Extracted records:

┌────────

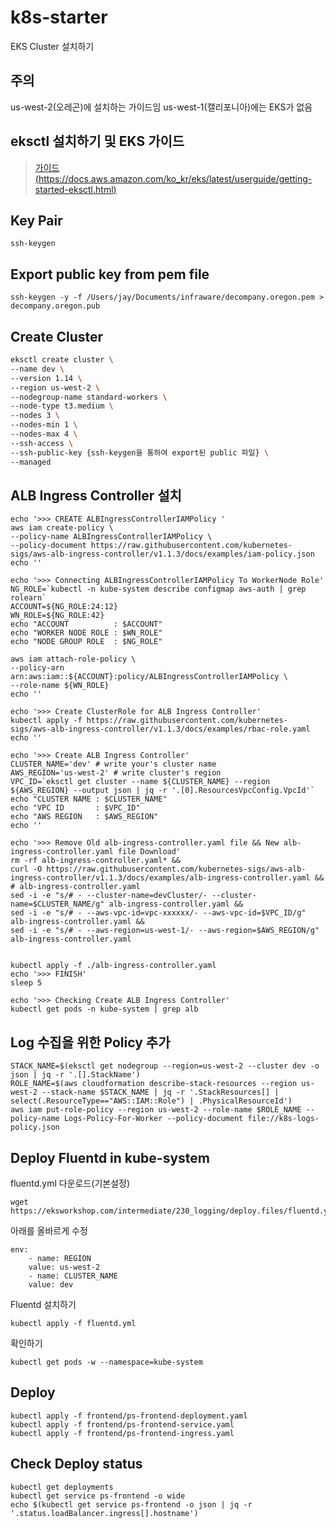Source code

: # k8s-starter
EKS Cluster 설치하기

## 주의

us-west-2(오레곤)에 설치하는 가이드임
us-west-1(캘리포니아)에는 EKS가 없음

## eksctl 설치하기 및 EKS 가이드

> [가이드(https://docs.aws.amazon.com/ko_kr/eks/latest/userguide/getting-started-eksctl.html)](https://docs.aws.amazon.com/ko_kr/eks/latest/userguide/getting-started-eksctl.html)


## Key Pair 

```
ssh-keygen
```

## Export public key from pem file

```
ssh-keygen -y -f /Users/jay/Documents/infraware/decompany.oregon.pem > decompany.oregon.pub
```

## Create Cluster

```bash
eksctl create cluster \
--name dev \
--version 1.14 \
--region us-west-2 \
--nodegroup-name standard-workers \
--node-type t3.medium \
--nodes 3 \
--nodes-min 1 \
--nodes-max 4 \
--ssh-access \
--ssh-public-key {ssh-keygen을 통하여 export된 public 파일} \
--managed
```

## ALB Ingress Controller 설치

```
echo '>>> CREATE ALBIngressControllerIAMPolicy '
aws iam create-policy \
--policy-name ALBIngressControllerIAMPolicy \
--policy-document https://raw.githubusercontent.com/kubernetes-sigs/aws-alb-ingress-controller/v1.1.3/docs/examples/iam-policy.json
echo ''

echo '>>> Connecting ALBIngressControllerIAMPolicy To WorkerNode Role'
NG_ROLE=`kubectl -n kube-system describe configmap aws-auth | grep rolearn`
ACCOUNT=${NG_ROLE:24:12}
WN_ROLE=${NG_ROLE:42}
echo "ACCOUNT          : $ACCOUNT"
echo "WORKER NODE ROLE : $WN_ROLE"
echo "NODE GROUP ROLE  : $NG_ROLE"

aws iam attach-role-policy \
--policy-arn arn:aws:iam::${ACCOUNT}:policy/ALBIngressControllerIAMPolicy \
--role-name ${WN_ROLE}
echo ''

echo '>>> Create ClusterRole for ALB Ingress Controller' 
kubectl apply -f https://raw.githubusercontent.com/kubernetes-sigs/aws-alb-ingress-controller/v1.1.3/docs/examples/rbac-role.yaml
echo ''

echo '>>> Create ALB Ingress Controller'
CLUSTER_NAME='dev' # write your's cluster name
AWS_REGION='us-west-2' # write cluster's region
VPC_ID=`eksctl get cluster --name ${CLUSTER_NAME} --region ${AWS_REGION} --output json | jq -r '.[0].ResourcesVpcConfig.VpcId'`
echo "CLUSTER NAME : $CLUSTER_NAME"
echo "VPC ID       : $VPC_ID"
echo "AWS REGION   : $AWS_REGION"
echo ''

echo '>>> Remove Old alb-ingress-controller.yaml file && New alb-ingress-controller.yaml file Download'
rm -rf alb-ingress-controller.yaml* &&
curl -O https://raw.githubusercontent.com/kubernetes-sigs/aws-alb-ingress-controller/v1.1.3/docs/examples/alb-ingress-controller.yaml &&  
# alb-ingress-controller.yaml
sed -i -e "s/# - --cluster-name=devCluster/- --cluster-name=$CLUSTER_NAME/g" alb-ingress-controller.yaml &&
sed -i -e "s/# - --aws-vpc-id=vpc-xxxxxx/- --aws-vpc-id=$VPC_ID/g" alb-ingress-controller.yaml &&
sed -i -e "s/# - --aws-region=us-west-1/- --aws-region=$AWS_REGION/g" alb-ingress-controller.yaml


kubectl apply -f ./alb-ingress-controller.yaml  
echo '>>> FINISH'
sleep 5

echo '>>> Checking Create ALB Ingress Controller'
kubectl get pods -n kube-system | grep alb
```

## Log 수집을 위한 Policy 추가

```
STACK_NAME=$(eksctl get nodegroup --region=us-west-2 --cluster dev -o json | jq -r '.[].StackName')
ROLE_NAME=$(aws cloudformation describe-stack-resources --region us-west-2 --stack-name $STACK_NAME | jq -r '.StackResources[] | select(.ResourceType=="AWS::IAM::Role") | .PhysicalResourceId')
aws iam put-role-policy --region us-west-2 --role-name $ROLE_NAME --policy-name Logs-Policy-For-Worker --policy-document file://k8s-logs-policy.json
```

## Deploy Fluentd in kube-system

fluentd.yml 다운로드(기본설정)

```
wget https://eksworkshop.com/intermediate/230_logging/deploy.files/fluentd.yml
```

아래를 올바르게 수정

```
env:
    - name: REGION
    value: us-west-2
    - name: CLUSTER_NAME
    value: dev
```

Fluentd 설치하기
```
kubectl apply -f fluentd.yml
```

확인하기

```
kubectl get pods -w --namespace=kube-system
```



## Deploy

```
kubectl apply -f frontend/ps-frontend-deployment.yaml
kubectl apply -f frontend/ps-frontend-service.yaml
kubectl apply -f frontend/ps-frontend-ingress.yaml
```

## Check Deploy status

```
kubectl get deployments
kubectl get service ps-frontend -o wide
echo $(kubectl get service ps-frontend -o json | jq -r '.status.loadBalancer.ingress[].hostname')
```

└────────

What you need to do: The required answer is a single number: how many lines above hold the string "docs".

Solution: 4